Big Sky Brewery has announced that alcohol sales from the 16 concerts raised almost $100,000, and the money will go to various nonprofits around town including Five Valleys Land Trust, which got the majority of the proceeds.
Bjorn Nabozney, a co-founder of Big Sky Brewing Co., said that over the years the events have raised more than $600,000.
“We raised $99,500 this year, pre-tips,” he explained. “And tips are pretty substantial. We had more shows this summer than we’ve ever had. It’s very lucrative for community projects.”
Every year, the company goes through a selection process for nonprofits that are looking to do a physical project.
“This past summer it was focused on building trails around Missoula,” he said. “We worked with Five Valleys Land Trust and Mountain Bike Missoula, they were the primary go-to nonprofits this year for us.”
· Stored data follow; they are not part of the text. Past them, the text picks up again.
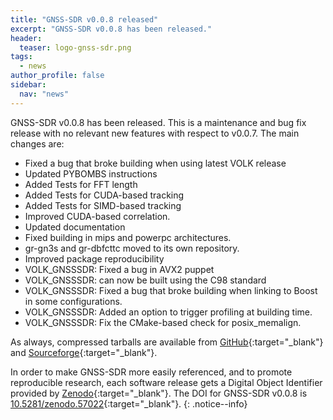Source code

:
 ```yaml
---
title: "GNSS-SDR v0.0.8 released"
excerpt: "GNSS-SDR v0.0.8 has been released."
header:
  teaser: logo-gnss-sdr.png
tags:
  - news
author_profile: false
sidebar:
  nav: "news"
---
```


GNSS-SDR v0.0.8 has been released. This is a maintenance and bug fix release with no relevant new features with respect to v0.0.7. The main changes are:

 * Fixed a bug that broke building when using latest VOLK release
 * Updated PYBOMBS instructions
 * Added Tests for FFT length
 * Added Tests for CUDA-based tracking
 * Added Tests for SIMD-based tracking
 * Improved CUDA-based correlation.
 * Updated documentation
 * Fixed building in mips and powerpc architectures.
 * gr-gn3s and gr-dbfcttc moved to its own repository.
 * Improved package reproducibility
 * VOLK_GNSSSDR: Fixed a bug in AVX2 puppet
 * VOLK_GNSSSDR: can now be built using the C98 standard
 * VOLK_GNSSSDR: Fixed a bug that broke building when linking to Boost in some configurations.
 * VOLK_GNSSSDR: Added an option to trigger profiling at building time.
 * VOLK_GNSSSDR: Fix the CMake-based check for posix_memalign.

As always, compressed tarballs are available from [GitHub](https://github.com/gnss-sdr/gnss-sdr/releases/tag/v0.0.8){:target="_blank"} and [Sourceforge](https://sourceforge.net/projects/gnss-sdr/){:target="_blank"}.

<a href="http://dx.doi.org/10.5281/zenodo.57022" target="_blank"><i class="ai ai-fw ai-doi ai-lg" aria-hidden="true"></i></a>In order to make GNSS-SDR more easily referenced, and to promote reproducible research, each software release gets a Digital Object Identifier provided by [Zenodo](https://zenodo.org/faq){:target="_blank"}. The DOI for GNSS-SDR v0.0.8 is [10.5281/zenodo.57022](http://dx.doi.org/10.5281/zenodo.57022){:target="_blank"}.
{: .notice--info}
Five Valleys Land Trust will use $44,000 of the money for its Mount Dean Stone project, a multi-phase initiative that will create a complex of connected and conserved land between Pattee and Miller creeks from town to the Forest Service lands in the northern Sapphire Range.
“It’s a huge opportunity to expand access to trails and outdoor recreation while also protecting critical wildlife habitat,” said FVLT philanthropy director Whitney Schwab. “It’s a critical linchpin of conserved lands.”
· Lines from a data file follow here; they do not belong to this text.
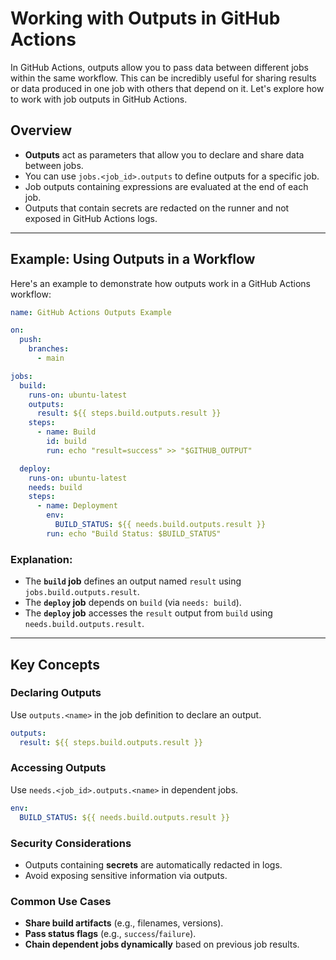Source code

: # Working with Outputs in GitHub Actions

In GitHub Actions, outputs allow you to pass data between different jobs within the same workflow. This can be incredibly useful for sharing results or data produced in one job with others that depend on it. Let's explore how to work with job outputs in GitHub Actions.

## Overview

- **Outputs** act as parameters that allow you to declare and share data between jobs.
- You can use `jobs.<job_id>.outputs` to define outputs for a specific job.
- Job outputs containing expressions are evaluated at the end of each job.
- Outputs that contain secrets are redacted on the runner and not exposed in GitHub Actions logs.

---

## Example: Using Outputs in a Workflow

Here's an example to demonstrate how outputs work in a GitHub Actions workflow:

```yaml
name: GitHub Actions Outputs Example

on:
  push:
    branches:
      - main

jobs:
  build:
    runs-on: ubuntu-latest
    outputs:
      result: ${{ steps.build.outputs.result }}
    steps:
      - name: Build
        id: build
        run: echo "result=success" >> "$GITHUB_OUTPUT"

  deploy:
    runs-on: ubuntu-latest
    needs: build
    steps:
      - name: Deployment
        env:
          BUILD_STATUS: ${{ needs.build.outputs.result }}
        run: echo "Build Status: $BUILD_STATUS"
```

### Explanation:
- The **`build` job** defines an output named `result` using `jobs.build.outputs.result`.
- The **`deploy` job** depends on `build` (via `needs: build`).
- The **`deploy` job** accesses the `result` output from `build` using `needs.build.outputs.result`.

---

## Key Concepts

### Declaring Outputs
Use `outputs.<name>` in the job definition to declare an output.
```yaml
outputs:
  result: ${{ steps.build.outputs.result }}
```

### Accessing Outputs
Use `needs.<job_id>.outputs.<name>` in dependent jobs.
```yaml
env:
  BUILD_STATUS: ${{ needs.build.outputs.result }}
```

### Security Considerations
- Outputs containing **secrets** are automatically redacted in logs.
- Avoid exposing sensitive information via outputs.

### Common Use Cases
- **Share build artifacts** (e.g., filenames, versions).
- **Pass status flags** (e.g., `success`/`failure`).
- **Chain dependent jobs dynamically** based on previous job results.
Mountain Bike Missoula will use the money to expand the public mountain bike trail system near Marshall Mountain.
Nabozney said state law requires Big Sky to sell the beer to a caterer, The Badlander, which then donates a portion of the proceeds. Each nonprofit is allowed to recruit volunteers to pour beer in exchange for a free ticket to the show.
“The way look at it, we’re giving back to the community, which is really fun,” he said. “We’ve supported I Ride For Tanner, the Missoula Historical Museum, Brennan’s Wave, Mobash Skate Park."
Schwab said that more than 100 people volunteered for FVLT this summer.
“It’s phenomenal what Big Sky is doing,” she said. “What speaks to me so deeply is the true philanthropic leadership in our community. For a business to do that, it’s huge. We’ve got tons of generous businesses here, so it’s not just (Big Sky), but they’ve really taken the opportunity to be leaders.”
Schwab said the Mount Dean Stone project will create a 180-degree arc of public and protected land.
“The south end of town is the fastest-developing end of Missoula and has the least connected trails out people's doors,” she said. “This project is really our generation’s Mount Jumbo. It’s a really significant opportunity and Big Sky been on the forefront of that. Their big passion is contributing to Missoula’s quality of life. Recreation with Dean Stone is huge for both the older generations and the newer generations.”
Big Sky chooses organizations that have an established reputation for getting work done, and he said Five Valleys Land Trust commits all the donated money to the project rather than spending some of it on administrative costs.
“We keep an ear to the ground to see if a physical project is outdoorsy and if it gets people moving and gives them a reason to be outside,” he said. “We caught wind of the Five Valleys deal and thought it’s such a huge benefit to Missoula. We want to be a part of that. It’s a real privilege and real cool to do things like that in our backyard. We’re fortunate to be in a community that’s so accepting of music and we can use music to do some super-cool things in our neighborhoods. And people are donating by drinking beer and listening to music. How cool is that?”